Mystics or Rationalists?
Elegant conceptual works bend associations of the ordinary
This article is from 2011.
Stealing the show, Susan Hiller’s new levitation works are exemplary of the conceit at the heart of this group exhibition. Having infused conceptual and minimalist strategies with the influence of psychoanalysis and pop culture since the late 1960s, Hiller’s explorations into the idea of transformation here materialise into two black and whites of floating figures. These graceful works pay homage to Yves Klein’s seminal avant-garde photograph ‘Into the Void’, and simultaneously, the phantasmagorical legacy of Modernist artworks. Similarly drawing reference from an artist of times past, this exhibition takes its lead from the opening statement of Sol LeWitt’s defining text, in which he stated that conceptual artists jump to conclusions that logic could not achieve, that they are ‘mystics rather than rationalists’.

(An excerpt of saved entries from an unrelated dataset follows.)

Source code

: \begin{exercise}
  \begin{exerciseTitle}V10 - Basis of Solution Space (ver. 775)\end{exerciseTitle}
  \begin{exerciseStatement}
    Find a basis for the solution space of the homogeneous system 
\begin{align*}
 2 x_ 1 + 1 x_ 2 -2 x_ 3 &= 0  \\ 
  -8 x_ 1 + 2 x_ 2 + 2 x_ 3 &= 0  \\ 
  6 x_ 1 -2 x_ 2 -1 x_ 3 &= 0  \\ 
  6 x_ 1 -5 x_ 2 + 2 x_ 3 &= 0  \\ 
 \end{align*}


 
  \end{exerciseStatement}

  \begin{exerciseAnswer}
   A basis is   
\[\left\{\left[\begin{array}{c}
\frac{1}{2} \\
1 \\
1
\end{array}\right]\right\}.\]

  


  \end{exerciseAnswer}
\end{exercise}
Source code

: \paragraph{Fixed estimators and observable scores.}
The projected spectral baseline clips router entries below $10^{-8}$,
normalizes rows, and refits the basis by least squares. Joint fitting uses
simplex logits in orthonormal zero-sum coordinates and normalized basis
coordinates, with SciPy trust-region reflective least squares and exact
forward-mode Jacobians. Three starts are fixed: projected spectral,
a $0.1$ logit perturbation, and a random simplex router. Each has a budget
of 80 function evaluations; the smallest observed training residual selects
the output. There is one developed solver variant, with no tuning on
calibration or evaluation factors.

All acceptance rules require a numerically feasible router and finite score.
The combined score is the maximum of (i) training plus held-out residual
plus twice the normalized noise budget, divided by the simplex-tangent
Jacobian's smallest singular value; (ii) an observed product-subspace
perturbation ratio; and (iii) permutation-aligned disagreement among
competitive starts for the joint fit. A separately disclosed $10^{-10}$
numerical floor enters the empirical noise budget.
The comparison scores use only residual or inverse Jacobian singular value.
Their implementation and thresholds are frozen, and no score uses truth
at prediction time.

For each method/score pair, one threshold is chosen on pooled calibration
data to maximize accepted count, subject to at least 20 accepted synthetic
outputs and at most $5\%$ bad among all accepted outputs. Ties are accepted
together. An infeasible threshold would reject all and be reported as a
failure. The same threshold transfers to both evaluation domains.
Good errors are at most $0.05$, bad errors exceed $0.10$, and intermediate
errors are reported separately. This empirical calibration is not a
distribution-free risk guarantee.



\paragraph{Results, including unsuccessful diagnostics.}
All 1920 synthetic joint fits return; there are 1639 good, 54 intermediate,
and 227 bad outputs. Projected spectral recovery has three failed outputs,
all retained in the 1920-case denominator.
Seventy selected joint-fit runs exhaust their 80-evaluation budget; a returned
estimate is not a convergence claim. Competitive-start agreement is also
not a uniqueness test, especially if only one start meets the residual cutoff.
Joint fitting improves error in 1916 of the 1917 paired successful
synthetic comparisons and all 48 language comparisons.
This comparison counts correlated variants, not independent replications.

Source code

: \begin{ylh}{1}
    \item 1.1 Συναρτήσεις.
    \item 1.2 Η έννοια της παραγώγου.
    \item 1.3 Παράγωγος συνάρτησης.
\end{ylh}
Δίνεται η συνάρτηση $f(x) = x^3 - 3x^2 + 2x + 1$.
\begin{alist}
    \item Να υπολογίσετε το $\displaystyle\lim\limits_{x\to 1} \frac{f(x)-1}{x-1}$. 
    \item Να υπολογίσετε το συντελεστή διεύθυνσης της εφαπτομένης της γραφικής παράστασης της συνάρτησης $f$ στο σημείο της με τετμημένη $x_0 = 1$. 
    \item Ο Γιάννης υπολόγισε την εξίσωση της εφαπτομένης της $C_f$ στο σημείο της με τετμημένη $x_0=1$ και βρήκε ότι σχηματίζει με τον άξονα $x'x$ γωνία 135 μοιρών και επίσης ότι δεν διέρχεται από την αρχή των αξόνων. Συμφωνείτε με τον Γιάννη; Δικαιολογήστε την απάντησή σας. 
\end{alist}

A simple light bulb emanating the pale light of the moon, Katie Paterson’s inclusion conceals a wealth of thinking and scrutiny. She’s created enough of these bulbs – which work by transmitting identical wavelengths of those to moonlight – to span the average human lifetime. Similarly considered, Simon Starling’s slide show documents his performance ‘Autoxylopyrocycloboros’ (2006), in which he sailed a steamboat on Loch Long, fuelling its fire with the boat’s own timbers, until it could no longer float.
Comparably spotlighting shifts in the ordinary, Iran do Espirito Santo’s elegant ceramics toy with changes in scale and material. Likewise, upon further scrutiny, Susan Collis’ arrangement of seemingly scrap materials reveals itself to be fashioned from rosewood, ebony veneer, mother of pearl and 24-carat gold. Further conversions come from Cornelia Parker with ‘The Collected Death of Images’ (1996), in which a beaten, spectral, sheet of silver has been styled from the remnant particles following the process of ‘fixing’ an image with photographic chemicals.
Are not only mystics or rationalists at work here, but alchemists too? Led by Hiller’s consummate works, the gentle emphasis upon transformations in this show provides an interesting departure for many of these now-familiar works.
Ingleby Gallery, 556 4441, until 24 Oct, free.